DATA EXTRACT
▬▬▬▬▬▬▬▬▬▬

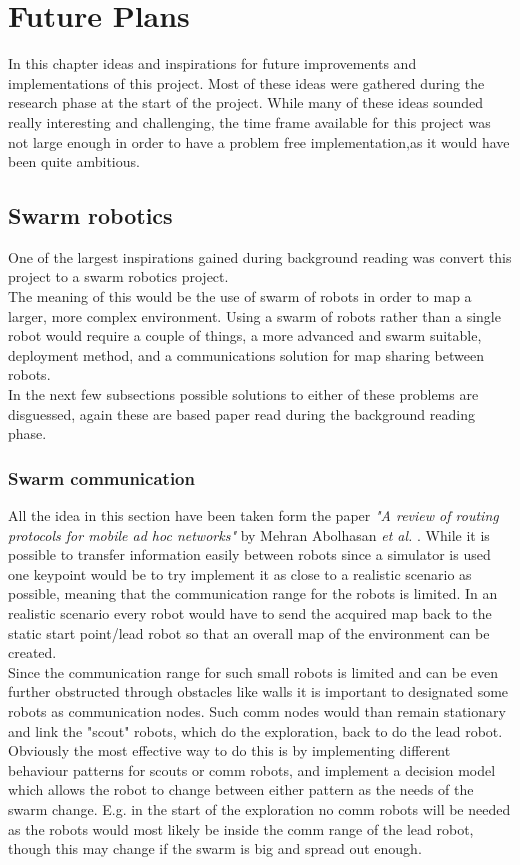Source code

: \chapter{Future Plans}
\label{Future_plans}
In this chapter ideas and inspirations for future improvements and implementations of this project. 
Most of these ideas were gathered during the research phase at the start of the project. While many of these ideas sounded really interesting and challenging, the time frame available for this project was not large enough in order to have a problem free implementation,as it would have been quite ambitious. 

\section{Swarm robotics}
One of the largest inspirations gained during background reading was convert this project to a swarm robotics project. \\
The meaning of this would be the use of swarm of robots in order to map a larger, more complex environment. Using a swarm of robots rather than a single robot would require a couple of things, a more advanced and swarm suitable, deployment method, 
and a communications solution for map sharing between robots. \\[3ex]

In the next few subsections possible solutions to either of these problems are disguessed, again these are based paper read during the background reading phase.
\subsection{Swarm communication}
\label{communication}
All the idea in this section have been taken form the paper \textit{"A review of routing protocols for mobile ad hoc networks"} by Mehran Abolhasan \textit{et al.} \cite{Abolhasan2004Review}.
While it is possible to transfer information easily between robots since a simulator is used one keypoint would be to try implement it as close to a realistic scenario as possible, meaning that the communication range for the robots is limited. In an realistic scenario every robot would have to send the acquired map back to the static start point/lead robot so that an overall map of the environment can be created. \\
Since the communication range for such small robots is limited and can be even further obstructed through obstacles like walls it is important to designated some robots as communication nodes. Such comm nodes would than remain stationary and link the "scout" robots, which do the exploration, back to do the lead robot. \\
Obviously the most effective way to do this is by implementing different behaviour patterns for scouts or comm robots, and implement a decision model which allows the robot to change between either pattern as the needs of the swarm change. E.g. in the start of the exploration no comm robots will be needed as the robots would most likely be inside the comm range of the lead robot, though this may change if the swarm is big and spread out enough. \\[3ex]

▬▬▬▬▬▬▬▬▬▬

WHAT NEEDS TO BE DONE
Among the entries above, find the line with "and a communications" and the line with "While it is"; give again exactly these two lines and all lines between them.

ANSWER BELOW
and a communications solution for map sharing between robots. \\[3ex]

In the next few subsections possible solutions to either of these problems are disguessed, again these are based paper read during the background reading phase.
\subsection{Swarm communication}
\label{communication}
All the idea in this section have been taken form the paper \textit{"A review of routing protocols for mobile ad hoc networks"} by Mehran Abolhasan \textit{et al.} \cite{Abolhasan2004Review}.
While it is possible to transfer information easily between robots since a simulator is used one keypoint would be to try implement it as close to a realistic scenario as possible, meaning that the communication range for the robots is limited. In an realistic scenario every robot would have to send the acquired map back to the static start point/lead robot so that an overall map of the environment can be created. \\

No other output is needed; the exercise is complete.